EXERCISE INSTRUCTIONS: For each line of the data below, copy it if it holds the word "drwxr".

DATA RECORDS:
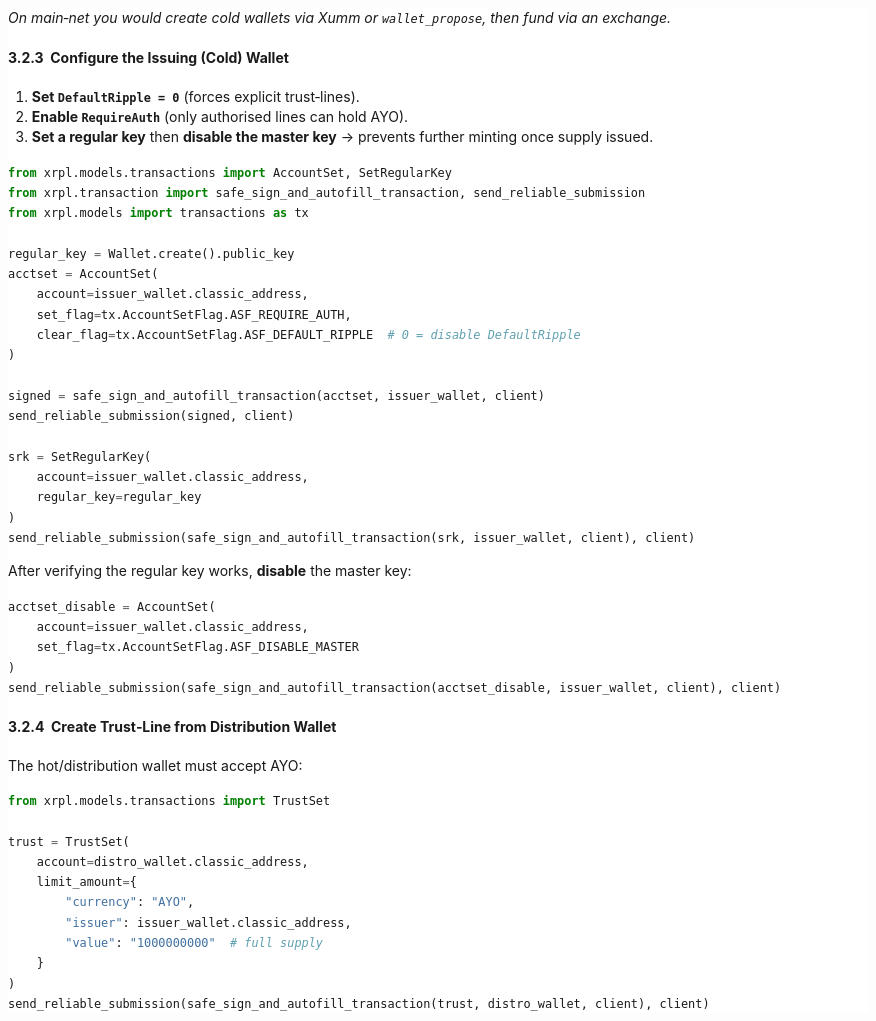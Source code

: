 *On main‑net you would create cold wallets via Xumm or `wallet_propose`, then fund via an exchange.*

#### 3.2.3  Configure the **Issuing (Cold) Wallet**

1. **Set `DefaultRipple = 0`** (forces explicit trust‑lines).
2. **Enable `RequireAuth`** (only authorised lines can hold AYO).
3. **Set a regular key** then **disable the master key** → prevents further minting once supply issued.

```python
from xrpl.models.transactions import AccountSet, SetRegularKey
from xrpl.transaction import safe_sign_and_autofill_transaction, send_reliable_submission
from xrpl.models import transactions as tx

regular_key = Wallet.create().public_key
acctset = AccountSet(
    account=issuer_wallet.classic_address,
    set_flag=tx.AccountSetFlag.ASF_REQUIRE_AUTH,
    clear_flag=tx.AccountSetFlag.ASF_DEFAULT_RIPPLE  # 0 = disable DefaultRipple
)

signed = safe_sign_and_autofill_transaction(acctset, issuer_wallet, client)
send_reliable_submission(signed, client)

srk = SetRegularKey(
    account=issuer_wallet.classic_address,
    regular_key=regular_key
)
send_reliable_submission(safe_sign_and_autofill_transaction(srk, issuer_wallet, client), client)
```

After verifying the regular key works, **disable** the master key:

```python
acctset_disable = AccountSet(
    account=issuer_wallet.classic_address,
    set_flag=tx.AccountSetFlag.ASF_DISABLE_MASTER
)
send_reliable_submission(safe_sign_and_autofill_transaction(acctset_disable, issuer_wallet, client), client)
```

#### 3.2.4  Create Trust‑Line from Distribution Wallet

The hot/distribution wallet must accept AYO:

```python
from xrpl.models.transactions import TrustSet

trust = TrustSet(
    account=distro_wallet.classic_address,
    limit_amount={
        "currency": "AYO",
        "issuer": issuer_wallet.classic_address,
        "value": "1000000000"  # full supply
    }
)
send_reliable_submission(safe_sign_and_autofill_transaction(trust, distro_wallet, client), client)
```
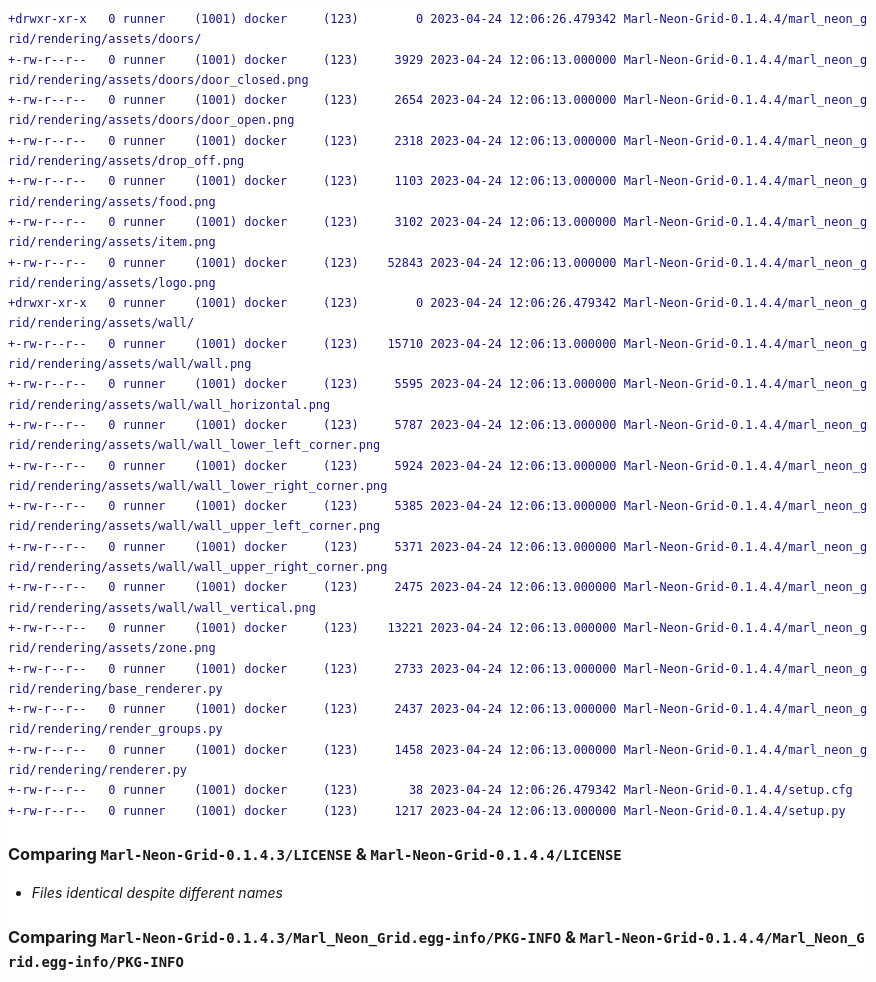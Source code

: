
```diff
+drwxr-xr-x   0 runner    (1001) docker     (123)        0 2023-04-24 12:06:26.479342 Marl-Neon-Grid-0.1.4.4/marl_neon_grid/rendering/assets/doors/
+-rw-r--r--   0 runner    (1001) docker     (123)     3929 2023-04-24 12:06:13.000000 Marl-Neon-Grid-0.1.4.4/marl_neon_grid/rendering/assets/doors/door_closed.png
+-rw-r--r--   0 runner    (1001) docker     (123)     2654 2023-04-24 12:06:13.000000 Marl-Neon-Grid-0.1.4.4/marl_neon_grid/rendering/assets/doors/door_open.png
+-rw-r--r--   0 runner    (1001) docker     (123)     2318 2023-04-24 12:06:13.000000 Marl-Neon-Grid-0.1.4.4/marl_neon_grid/rendering/assets/drop_off.png
+-rw-r--r--   0 runner    (1001) docker     (123)     1103 2023-04-24 12:06:13.000000 Marl-Neon-Grid-0.1.4.4/marl_neon_grid/rendering/assets/food.png
+-rw-r--r--   0 runner    (1001) docker     (123)     3102 2023-04-24 12:06:13.000000 Marl-Neon-Grid-0.1.4.4/marl_neon_grid/rendering/assets/item.png
+-rw-r--r--   0 runner    (1001) docker     (123)    52843 2023-04-24 12:06:13.000000 Marl-Neon-Grid-0.1.4.4/marl_neon_grid/rendering/assets/logo.png
+drwxr-xr-x   0 runner    (1001) docker     (123)        0 2023-04-24 12:06:26.479342 Marl-Neon-Grid-0.1.4.4/marl_neon_grid/rendering/assets/wall/
+-rw-r--r--   0 runner    (1001) docker     (123)    15710 2023-04-24 12:06:13.000000 Marl-Neon-Grid-0.1.4.4/marl_neon_grid/rendering/assets/wall/wall.png
+-rw-r--r--   0 runner    (1001) docker     (123)     5595 2023-04-24 12:06:13.000000 Marl-Neon-Grid-0.1.4.4/marl_neon_grid/rendering/assets/wall/wall_horizontal.png
+-rw-r--r--   0 runner    (1001) docker     (123)     5787 2023-04-24 12:06:13.000000 Marl-Neon-Grid-0.1.4.4/marl_neon_grid/rendering/assets/wall/wall_lower_left_corner.png
+-rw-r--r--   0 runner    (1001) docker     (123)     5924 2023-04-24 12:06:13.000000 Marl-Neon-Grid-0.1.4.4/marl_neon_grid/rendering/assets/wall/wall_lower_right_corner.png
+-rw-r--r--   0 runner    (1001) docker     (123)     5385 2023-04-24 12:06:13.000000 Marl-Neon-Grid-0.1.4.4/marl_neon_grid/rendering/assets/wall/wall_upper_left_corner.png
+-rw-r--r--   0 runner    (1001) docker     (123)     5371 2023-04-24 12:06:13.000000 Marl-Neon-Grid-0.1.4.4/marl_neon_grid/rendering/assets/wall/wall_upper_right_corner.png
+-rw-r--r--   0 runner    (1001) docker     (123)     2475 2023-04-24 12:06:13.000000 Marl-Neon-Grid-0.1.4.4/marl_neon_grid/rendering/assets/wall/wall_vertical.png
+-rw-r--r--   0 runner    (1001) docker     (123)    13221 2023-04-24 12:06:13.000000 Marl-Neon-Grid-0.1.4.4/marl_neon_grid/rendering/assets/zone.png
+-rw-r--r--   0 runner    (1001) docker     (123)     2733 2023-04-24 12:06:13.000000 Marl-Neon-Grid-0.1.4.4/marl_neon_grid/rendering/base_renderer.py
+-rw-r--r--   0 runner    (1001) docker     (123)     2437 2023-04-24 12:06:13.000000 Marl-Neon-Grid-0.1.4.4/marl_neon_grid/rendering/render_groups.py
+-rw-r--r--   0 runner    (1001) docker     (123)     1458 2023-04-24 12:06:13.000000 Marl-Neon-Grid-0.1.4.4/marl_neon_grid/rendering/renderer.py
+-rw-r--r--   0 runner    (1001) docker     (123)       38 2023-04-24 12:06:26.479342 Marl-Neon-Grid-0.1.4.4/setup.cfg
+-rw-r--r--   0 runner    (1001) docker     (123)     1217 2023-04-24 12:06:13.000000 Marl-Neon-Grid-0.1.4.4/setup.py
```

### Comparing `Marl-Neon-Grid-0.1.4.3/LICENSE` & `Marl-Neon-Grid-0.1.4.4/LICENSE`

 * *Files identical despite different names*

### Comparing `Marl-Neon-Grid-0.1.4.3/Marl_Neon_Grid.egg-info/PKG-INFO` & `Marl-Neon-Grid-0.1.4.4/Marl_Neon_Grid.egg-info/PKG-INFO`
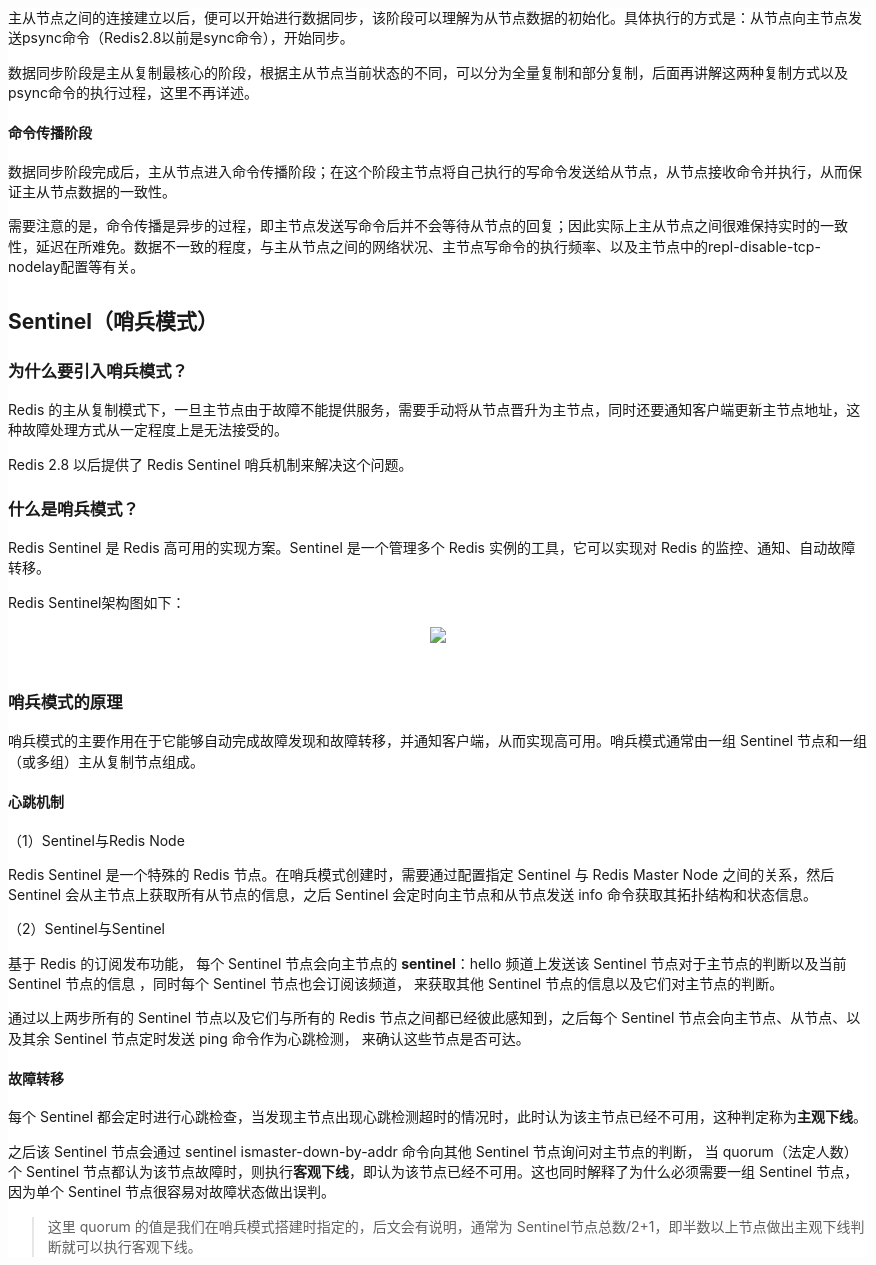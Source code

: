 主从节点之间的连接建立以后，便可以开始进行数据同步，该阶段可以理解为从节点数据的初始化。具体执行的方式是：从节点向主节点发送psync命令（Redis2.8以前是sync命令），开始同步。

数据同步阶段是主从复制最核心的阶段，根据主从节点当前状态的不同，可以分为全量复制和部分复制，后面再讲解这两种复制方式以及psync命令的执行过程，这里不再详述。

#### 命令传播阶段

数据同步阶段完成后，主从节点进入命令传播阶段；在这个阶段主节点将自己执行的写命令发送给从节点，从节点接收命令并执行，从而保证主从节点数据的一致性。

需要注意的是，命令传播是异步的过程，即主节点发送写命令后并不会等待从节点的回复；因此实际上主从节点之间很难保持实时的一致性，延迟在所难免。数据不一致的程度，与主从节点之间的网络状况、主节点写命令的执行频率、以及主节点中的repl-disable-tcp-nodelay配置等有关。

## Sentinel（哨兵模式）

### 为什么要引入哨兵模式？

Redis 的主从复制模式下，一旦主节点由于故障不能提供服务，需要手动将从节点晋升为主节点，同时还要通知客户端更新主节点地址，这种故障处理方式从一定程度上是无法接受的。

Redis 2.8 以后提供了 Redis Sentinel 哨兵机制来解决这个问题。

### 什么是哨兵模式？

Redis Sentinel 是 Redis 高可用的实现方案。Sentinel 是一个管理多个 Redis 实例的工具，它可以实现对 Redis 的监控、通知、自动故障转移。

Redis Sentinel架构图如下：

<div align="center">  <img src="https://cdn.jsdelivr.net/gh/SmileLionCoder/assets@main/202010/20201025214046.png" width="500"/> </div><br>

### 哨兵模式的原理

哨兵模式的主要作用在于它能够自动完成故障发现和故障转移，并通知客户端，从而实现高可用。哨兵模式通常由一组 Sentinel 节点和一组（或多组）主从复制节点组成。

#### 心跳机制

（1）Sentinel与Redis Node

Redis Sentinel 是一个特殊的 Redis 节点。在哨兵模式创建时，需要通过配置指定 Sentinel 与 Redis Master Node 之间的关系，然后 Sentinel 会从主节点上获取所有从节点的信息，之后 Sentinel 会定时向主节点和从节点发送 info 命令获取其拓扑结构和状态信息。



（2）Sentinel与Sentinel

基于 Redis 的订阅发布功能， 每个 Sentinel 节点会向主节点的 __sentinel__：hello 频道上发送该 Sentinel 节点对于主节点的判断以及当前 Sentinel 节点的信息 ，同时每个 Sentinel 节点也会订阅该频道， 来获取其他 Sentinel 节点的信息以及它们对主节点的判断。



通过以上两步所有的 Sentinel 节点以及它们与所有的 Redis 节点之间都已经彼此感知到，之后每个 Sentinel 节点会向主节点、从节点、以及其余 Sentinel 节点定时发送 ping 命令作为心跳检测， 来确认这些节点是否可达。

#### 故障转移

每个 Sentinel 都会定时进行心跳检查，当发现主节点出现心跳检测超时的情况时，此时认为该主节点已经不可用，这种判定称为**主观下线**。

之后该 Sentinel 节点会通过 sentinel ismaster-down-by-addr 命令向其他 Sentinel 节点询问对主节点的判断， 当 quorum（法定人数） 个 Sentinel 节点都认为该节点故障时，则执行**客观下线**，即认为该节点已经不可用。这也同时解释了为什么必须需要一组 Sentinel 节点，因为单个 Sentinel 节点很容易对故障状态做出误判。



>这里 quorum 的值是我们在哨兵模式搭建时指定的，后文会有说明，通常为 Sentinel节点总数/2+1，即半数以上节点做出主观下线判断就可以执行客观下线。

REPLY TO THE TASK:
+drwxr-xr-x   0 runner    (1001) docker     (123)        0 2023-04-24 12:06:26.479342 Marl-Neon-Grid-0.1.4.4/marl_neon_grid/rendering/assets/doors/
+drwxr-xr-x   0 runner    (1001) docker     (123)        0 2023-04-24 12:06:26.479342 Marl-Neon-Grid-0.1.4.4/marl_neon_grid/rendering/assets/wall/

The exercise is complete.